Time Series Analysis is a statistical modeling and forcasting approach to understand a patten of an event observed over a period of time. The approach has a wide variety of applications ranging from predicting stock market prices to modeling Climate Change and in this introductory tutorial, we will analyse data on conflicts that occured in Africa, The Middle East and South East Asia.
The data we will use for this tutorial is collected from the Armed Conflict Location & Event Data Project (ACLED). The data contains more than 450,000 conflict related incidents that occured in the last 20 years. For a closer look, let’s bring in the data and do basic exploratory analysis.

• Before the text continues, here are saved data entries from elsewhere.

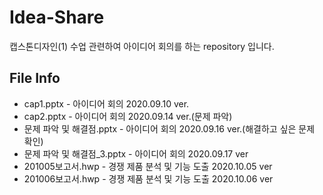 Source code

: # Idea-Share

캡스톤디자인(1) 수업 관련하여 아이디어 회의를 하는 repository 입니다.

## File Info

- cap1.pptx - 아이디어 회의 2020.09.10 ver.
- cap2.pptx - 아이디어 회의 2020.09.14 ver.(문제 파악)
- 문제 파악 및 해결점.pptx - 아이디어 회의 2020.09.16 ver.(해결하고 싶은 문제 확인)
- 문제 파악 및 해결점_3.pptx - 아이디어 회의 2020.09.17 ver
- 201005보고서.hwp - 경쟁 제품 분석 및 기능 도출 2020.10.05 ver
- 201006보고서.hwp - 경쟁 제품 분석 및 기능 도출 2020.10.06 ver
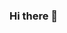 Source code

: ### Hi there 👋

<!--
**CHUCK5126/CHUCK5126** is a ✨ _special_ ✨ repository because its `README.md` (this file) appears on your GitHub profile.


- ####🔭 I’m currently working on projects for advanced web design 
<br>
- ####🌱 I’m currently learning things in school
<br>
- ####👯 I’m looking to collaborate on different projects
<br>
- ####📫 How to reach me: cguidojr51@gmail.com\
<br>
- ####⚡ Fun fact: I like to lift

The main R libraries we will use are tseries, forecast and ggplot2. Let’s go ahead and load them first.
library(anytime)
library(ggplot2)
library(ggmap)
library(dplyr)
library(lubridate)
library(rgdal)
library(gganimate)
library(plyr)
library(dplyr)
library(lubridate)
library(wesanderson)
library(ggthemes)
library(grid)
library(gridExtra)
library(plotly)
library(ggplotify)
You can also embed plots, for example:
cf = read.csv("conflicts_in_africa.csv", header = T, sep =",")
names(cf)
[1] "field_1" "data_id" "iso"
[4] "event_id_cnty" "event_id_no_cnty" "event_date"
[7] "year" "time_precision" "event_type"
[10] "actor1" "assoc_actor_1" "inter1"
[13] "interaction" "region" "country"
[16] "admin1" "admin2" "admin3"
[19] "location" "latitude" "longitude"
[22] "geo_precision" "source" "source_scale"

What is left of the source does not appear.